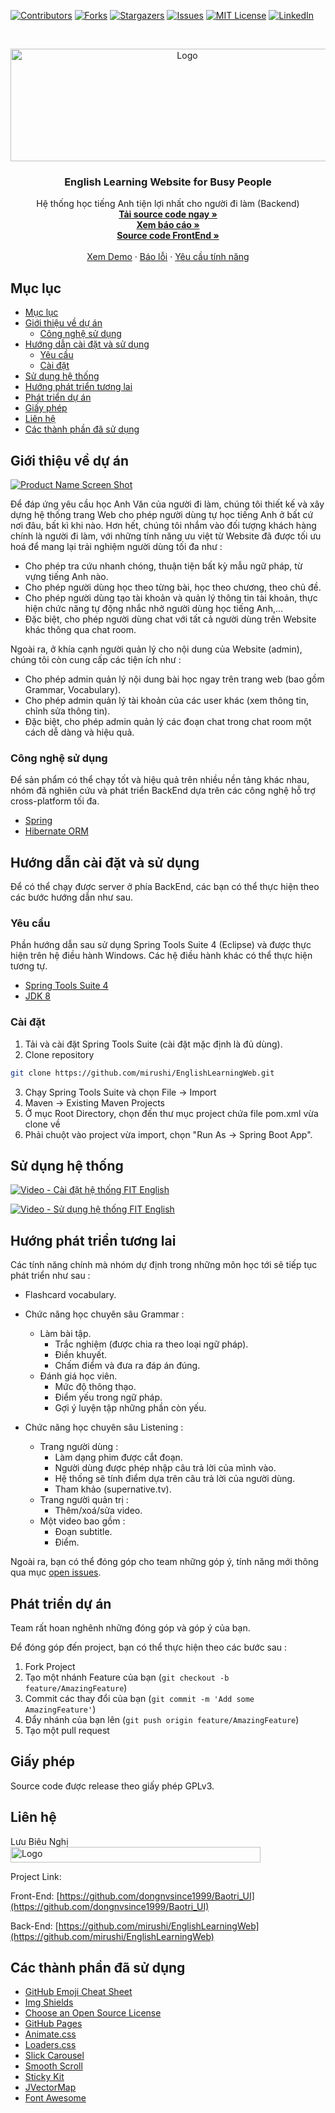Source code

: <!--
*** Thanks for checking out this README Template. If you have a suggestion that would
*** make this better, please fork the repo and create a pull request or simply open
*** an issue with the tag "enhancement".
*** Thanks again! Now go create something AMAZING! :D
-->





<!-- PROJECT SHIELDS -->
<!--
*** I'm using markdown "reference style" links for readability.
*** Reference links are enclosed in brackets [ ] instead of parentheses ( ).
*** See the bottom of this document for the declaration of the reference variables
*** for contributors-url, forks-url, etc. This is an optional, concise syntax you may use.
*** https://www.markdownguide.org/basic-syntax/#reference-style-links
-->
[![Contributors][contributors-shield]][contributors-url]
[![Forks][forks-shield]][forks-url]
[![Stargazers][stars-shield]][stars-url]
[![Issues][issues-shield]][issues-url]
[![MIT License][license-shield]][license-url]
[![LinkedIn][linkedin-shield]][linkedin-url]



<!-- PROJECT LOGO -->
<br />
<p align="center">
  <a href="https://github.com/mirushi/EnglishLearningWeb">
    <img src="images/logo.png" alt="Logo" width="550" height="180">
  </a>

  <h3 align="center">English Learning Website for Busy People</h3>

  <p align="center">
    Hệ thống học tiếng Anh tiện lợi nhất cho người đi làm (Backend)
    <br />
    <a href="https://github.com/mirushi/EnglishLearningWeb/archive/master.zip"><strong>Tải source code ngay »</strong></a>
    <br>
    <a href="https://github.com/mirushi/EnglishLearningWeb/blob/master/documents/Nhom04_CuoiKy.pdf"><strong>Xem báo cáo »</strong></a>
    <br>
    <a href="https://github.com/dongnvsince1999/Baotri_UI"><strong>Source code FrontEnd »</strong></a>
    <br />
    <br />
    <a href="https://github.com/mirushi/EnglishLearningWeb">Xem Demo</a>
    ·
    <a href="https://github.com/mirushi/EnglishLearningWeb/issues">Báo lỗi</a>
    ·
    <a href="https://github.com/mirushi/EnglishLearningWeb/issues">Yêu cầu tính năng</a>
  </p>
</p>



<!-- TABLE OF CONTENTS -->
## Mục lục

- [Mục lục](#mục-lục)
- [Giới thiệu về dự án](#giới-thiệu-về-dự-án)
  - [Công nghệ sử dụng](#công-nghệ-sử-dụng)
- [Hướng dẫn cài đặt và sử dụng](#hướng-dẫn-cài-đặt-và-sử-dụng)
  - [Yêu cầu](#yêu-cầu)
  - [Cài đặt](#cài-đặt)
- [Sử dụng hệ thống](#sử-dụng-hệ-thống)
- [Hướng phát triển tương lai](#hướng-phát-triển-tương-lai)
- [Phát triển dự án](#phát-triển-dự-án)
- [Giấy phép](#giấy-phép)
- [Liên hệ](#liên-hệ)
- [Các thành phần đã sử dụng](#các-thành-phần-đã-sử-dụng)



<!-- ABOUT THE PROJECT -->
## Giới thiệu về dự án

[![Product Name Screen Shot][product-screenshot]](https://github.com/mirushi/EnglishLearningWeb)

Để đáp ứng yêu cầu học Anh Văn của người đi làm, chúng tôi thiết kế và xây dựng hệ thống trang Web cho phép người dùng tự học tiếng Anh ở bất cứ nơi đâu, bất kì khi nào. Hơn hết, chúng tôi nhắm vào đối tượng khách hàng chính là người đi làm, với những tính năng ưu việt từ Website đã được tối ưu hoá để mang lại trải nghiệm người dùng tối đa như :

*	Cho phép tra cứu nhanh chóng, thuận tiện bất kỳ mẫu ngữ pháp, từ vựng tiếng Anh nào.
*	Cho phép người dùng học theo từng bài, học theo chương, theo chủ đề.
*	Cho phép người dùng tạo tài khoản và quản lý thông tin tài khoản, thực hiện chức năng tự động nhắc nhở người dùng học tiếng Anh,…
*	Đặc biệt, cho phép người dùng chat với tất cả người dùng trên Website khác thông qua chat room.

Ngoài ra, ở khía cạnh người quản lý cho nội dung của Website (admin), chúng tôi còn cung cấp các tiện ích như :

*	Cho phép admin quản lý nội dung bài học ngay trên trang web (bao gồm Grammar, Vocabulary).
*	Cho phép admin quản lý tài khoản của các user khác (xem thông tin, chỉnh sửa thông tin).
*	Đặc biệt, cho phép admin quản lý các đoạn chat trong chat room một cách dễ dàng và hiệu quả.

### Công nghệ sử dụng
Để sản phẩm có thể chạy tốt và hiệu quả trên nhiều nền tảng khác nhau, nhóm đã nghiên cứu và phát triển BackEnd dựa trên các công nghệ hỗ trợ cross-platform tối đa.
* [Spring](https://spring.io/)
* [Hibernate ORM](https://hibernate.org/orm/)


<!-- GETTING STARTED -->
## Hướng dẫn cài đặt và sử dụng

Để có thể chạy được server ở phía BackEnd, các bạn có thể thực hiện theo các bước hướng dẫn như sau. 

### Yêu cầu
Phần hướng dẫn sau sử dụng Spring Tools Suite 4 (Eclipse) và được thực hiện trên hệ điều hành Windows. Các hệ điều hành khác có thể thực hiện tương tự.
* [Spring Tools Suite 4](https://spring.io/tools)
* [JDK 8](https://adoptopenjdk.net/?variant=openjdk8&jvmVariant=hotspot)

### Cài đặt

1. Tải và cài đặt Spring Tools Suite (cài đặt mặc định là đủ dùng).
2. Clone repository
```sh
git clone https://github.com/mirushi/EnglishLearningWeb.git
```
3. Chạy Spring Tools Suite và chọn File -> Import
4. Maven -> Existing Maven Projects
5. Ở mục Root Directory, chọn đến thư mục project chứa file pom.xml vừa clone về
6. Phải chuột vào project vừa import, chọn "Run As -> Spring Boot App".

<!-- USAGE EXAMPLES -->
## Sử dụng hệ thống

[![Video - Cài đặt hệ thống FIT English](http://img.youtube.com/vi/pCEULyhYsaM/0.jpg)](http://www.youtube.com/watch?v=pCEULyhYsaM "Part 1 - Cài đặt hệ thống FIT English")

[![Video - Sử dụng hệ thống FIT English](http://img.youtube.com/vi/XSKbAwUfLhE/0.jpg)](http://www.youtube.com/watch?v=XSKbAwUfLhE "Part 2 - Sử dụng hệ thống FIT English")

<!-- ROADMAP -->
## Hướng phát triển tương lai

Các tính năng chính mà nhóm dự định trong những môn học tới sẽ tiếp tục phát triển như sau :

* Flashcard vocabulary.


* Chức năng học chuyên sâu Grammar :
  * Làm bài tập.
    * Trắc nghiệm (được chia ra theo loại ngữ pháp).
    * Điền khuyết.
    * Chấm điểm và đưa ra đáp án đúng.
  * Đánh giá học viên.
    * Mức độ thông thạo.
    * Điểm yếu trong ngữ pháp.
    * Gợi ý luyện tập những phần còn yếu.

* Chức năng học chuyên sâu Listening :
  * Trang người dùng :
    * Làm dạng phim được cắt đoạn. 
    * Người dùng được phép nhập câu trả lời của mình vào.
    * Hệ thống sẽ tính điểm dựa trên câu trả lời của người dùng.
    * Tham khảo (supernative.tv).
  * Trang người quản trị :
    * Thêm/xoá/sửa video.
  * Một video bao gồm :
    * Đoạn subtitle.
    * Điểm.


Ngoài ra, bạn có thể đóng góp cho team những góp ý, tính năng mới thông qua mục [open issues](https://github.com/mirushi/EnglishLearningWeb/issues).


<!-- CONTRIBUTING -->
## Phát triển dự án

Team rất hoan nghênh những đóng góp và góp ý của bạn.

Để đóng góp đến project, bạn có thể thực hiện theo các bước sau : 

1. Fork Project
2. Tạo một nhánh Feature của bạn (`git checkout -b feature/AmazingFeature`)
3. Commit các thay đổi của bạn (`git commit -m 'Add some AmazingFeature'`)
4. Đẩy nhánh của bạn lên (`git push origin feature/AmazingFeature`)
5. Tạo một pull request

<!-- LICENSE -->
## Giấy phép

Source code được release theo giấy phép GPLv3. 

<!-- CONTACT -->
## Liên hệ

Lưu Biêu Nghị
<br>
<img src="images/lienlac.png" alt="Logo" width="400" height="25">

Project Link: 

Front-End: 
[https://github.com/dongnvsince1999/Baotri_UI](https://github.com/dongnvsince1999/Baotri_UI)

Back-End: 
[https://github.com/mirushi/EnglishLearningWeb](https://github.com/mirushi/EnglishLearningWeb)



<!-- ACKNOWLEDGEMENTS -->
## Các thành phần đã sử dụng
* [GitHub Emoji Cheat Sheet](https://www.webpagefx.com/tools/emoji-cheat-sheet)
* [Img Shields](https://shields.io)
* [Choose an Open Source License](https://choosealicense.com)
* [GitHub Pages](https://pages.github.com)
* [Animate.css](https://daneden.github.io/animate.css)
* [Loaders.css](https://connoratherton.com/loaders)
* [Slick Carousel](https://kenwheeler.github.io/slick)
* [Smooth Scroll](https://github.com/cferdinandi/smooth-scroll)
* [Sticky Kit](http://leafo.net/sticky-kit)
* [JVectorMap](http://jvectormap.com)
* [Font Awesome](https://fontawesome.com)





<!-- MARKDOWN LINKS & IMAGES -->
<!-- https://www.markdownguide.org/basic-syntax/#reference-style-links -->
[contributors-shield]: https://img.shields.io/github/contributors/mirushi/EnglishLearningWeb.svg?style=flat-square
[contributors-url]: https://github.com/mirushi/EnglishLearningWeb/graphs/contributors
[forks-shield]: https://img.shields.io/github/forks/mirushi/EnglishLearningWeb.svg?style=flat-square
[forks-url]: https://github.com/othneildrew/Best-README-Template/network/members
[stars-shield]: https://img.shields.io/github/stars/mirushi/EnglishLearningWeb.svg?style=flat-square
[stars-url]: https://github.com/mirushi/EnglishLearningWeb/stargazers
[issues-shield]: https://img.shields.io/github/issues/mirushi/EnglishLearningWeb.svg?style=flat-square
[issues-url]: https://github.com/mirushi/EnglishLearningWeb/issues
[license-shield]: https://img.shields.io/github/license/mirushi/EnglishLearningWeb.svg?style=flat-square
[license-url]: https://github.com/mirushi/EnglishLearningWeb/blob/master/LICENSE.txt
[linkedin-shield]: https://img.shields.io/badge/-LinkedIn-black.svg?style=flat-square&logo=linkedin&colorB=555
[linkedin-url]: https://linkedin.com
[product-screenshot]: https://github.com/mirushi/EnglishLearningWeb/raw/master/images/screenshot-homepage.png

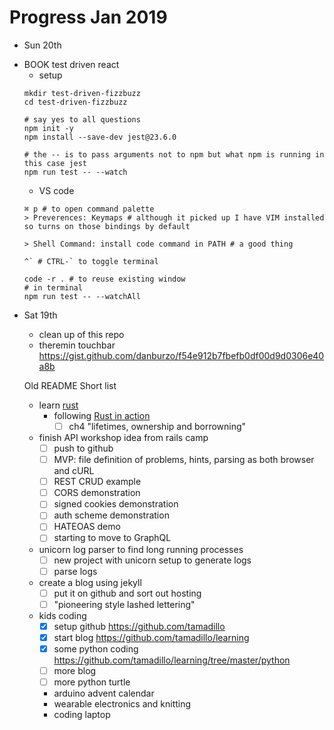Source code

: # Progress Jan 2019

* Sun 20th
- BOOK test driven react
  - setup
  ```
  mkdir test-driven-fizzbuzz
  cd test-driven-fizzbuzz

  # say yes to all questions
  npm init -y
  npm install --save-dev jest@23.6.0

  # the -- is to pass arguments not to npm but what npm is running in this case jest
  npm run test -- --watch
  ```
  - VS code
  ```
  ⌘ p # to open command palette
  > Preverences: Keymaps # although it picked up I have VIM installed so turns on those bindings by default

  > Shell Command: install code command in PATH # a good thing

  ^` # CTRL-` to toggle terminal

  code -r . # to reuse existing window
  # in terminal
  npm run test -- --watchAll
  ```

* Sat 19th
  - clean up of this repo
  - theremin touchbar https://gist.github.com/danburzo/f54e912b7fbefb0df00d9d0306e40a8b

  Old README
  Short list
    - learn [rust](lang/rust/rust_in_action)
      - following [Rust in action](https://www.manning.com/books/rust-in-action)
        - [ ] ch4 "lifetimes, ownership and borrowning"
    - finish API workshop idea from rails camp
      - [ ] push to github
      - [ ] MVP: file definition of problems, hints, parsing as both browser and cURL
      - [ ] REST CRUD example
      - [ ] CORS demonstration
      - [ ] signed cookies demonstration
      - [ ] auth scheme demonstration
      - [ ] HATEOAS demo
      - [ ] starting to move to GraphQL
    - unicorn log parser to find long running processes
      - [ ] new project with unicorn setup to generate logs
      - [ ] parse logs
    - create a blog using jekyll
      - [ ] put it on github and sort out hosting
      - [ ] "pioneering style lashed lettering"
    - kids coding
      - [x] setup github https://github.com/tamadillo
      - [x] start blog https://github.com/tamadillo/learning
      - [x] some python coding https://github.com/tamadillo/learning/tree/master/python
      - [ ] more blog
      - [ ] more python turtle
      - arduino advent calendar
      - wearable electronics and knitting
      - coding laptop


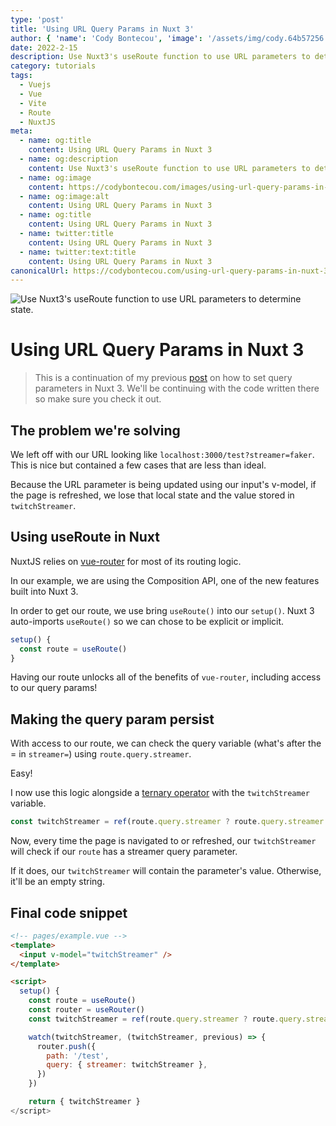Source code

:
 ```yaml
---
type: 'post'
title: 'Using URL Query Params in Nuxt 3'
author: { 'name': 'Cody Bontecou', 'image': '/assets/img/cody.64b57256.jpg' }
date: 2022-2-15
description: Use Nuxt3's useRoute function to use URL parameters to determine state.
category: tutorials
tags:
  - Vuejs
  - Vue
  - Vite
  - Route
  - NuxtJS
meta:
  - name: og:title
    content: Using URL Query Params in Nuxt 3
  - name: og:description
    content: Use Nuxt3's useRoute function to use URL parameters to determine state.
  - name: og:image
    content: https://codybontecou.com/images/using-url-query-params-in-nuxt-3-meta.png
  - name: og:image:alt
    content: Using URL Query Params in Nuxt 3
  - name: og:title
    content: Using URL Query Params in Nuxt 3
  - name: twitter:title
    content: Using URL Query Params in Nuxt 3
  - name: twitter:text:title
    content: Using URL Query Params in Nuxt 3
canonicalUrl: https://codybontecou.com/using-url-query-params-in-nuxt-3.html
---
```


![Use Nuxt3's useRoute function to use URL parameters to determine state.](https://codybontecou.com/images/using-url-query-params-in-nuxt-3-meta.png)

# Using URL Query Params in Nuxt 3

> This is a continuation of my previous [post](https://codybontecou.com/silently-update-url-nuxt-3.html) on how to set query parameters in Nuxt 3. We'll be continuing with the code written there so make sure you check it out.

<HeaderMeta :author=$frontmatter.author :date=$frontmatter.date />

## The problem we're solving

We left off with our URL looking like `localhost:3000/test?streamer=faker`. This is nice but contained a few cases that are less than ideal.

Because the URL parameter is being updated using our input's v-model, if the page is refreshed, we lose that local state and the value stored in `twitchStreamer`.

## Using useRoute in Nuxt

NuxtJS relies on [vue-router](https://router.vuejs.org/) for most of its routing logic.

In our example, we are using the Composition API, one of the new features built into Nuxt 3.

In order to get our route, we use bring `useRoute()` into our `setup()`. Nuxt 3 auto-imports `useRoute()` so we can chose to be explicit or implicit.

```js
setup() {
  const route = useRoute()
}
```

Having our route unlocks all of the benefits of `vue-router`, including access to our query params!

## Making the query param persist

With access to our route, we can check the query variable (what's after the = in `streamer=`) using `route.query.streamer`.

Easy!

I now use this logic alongside a [ternary operator](https://developer.mozilla.org/en-US/docs/Web/JavaScript/Reference/Operators/Conditional_Operator) with the `twitchStreamer` variable.

```js
const twitchStreamer = ref(route.query.streamer ? route.query.streamer : '')
```

Now, every time the page is navigated to or refreshed, our `twitchStreamer` will check if our `route` has a streamer query parameter.

If it does, our `twitchStreamer` will contain the parameter's value. Otherwise, it'll be an empty string.

## Final code snippet

```html
<!-- pages/example.vue -->
<template>
  <input v-model="twitchStreamer" />
</template>

<script>
  setup() {
    const route = useRoute()
    const router = useRouter()
    const twitchStreamer = ref(route.query.streamer ? route.query.streamer : '')

    watch(twitchStreamer, (twitchStreamer, previous) => {
      router.push({
        path: '/test',
        query: { streamer: twitchStreamer },
      })
    })

    return { twitchStreamer }
</script>
```

<SimpleNewsletter />
<Post />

Activity —
In the entries above, copy each line that contains the string "test".

Exercise answer —
- BOOK test driven react
  mkdir test-driven-fizzbuzz
  cd test-driven-fizzbuzz
  npm run test -- --watch
  npm run test -- --watchAll
We left off with our URL looking like `localhost:3000/test?streamer=faker`. This is nice but contained a few cases that are less than ideal.
        path: '/test',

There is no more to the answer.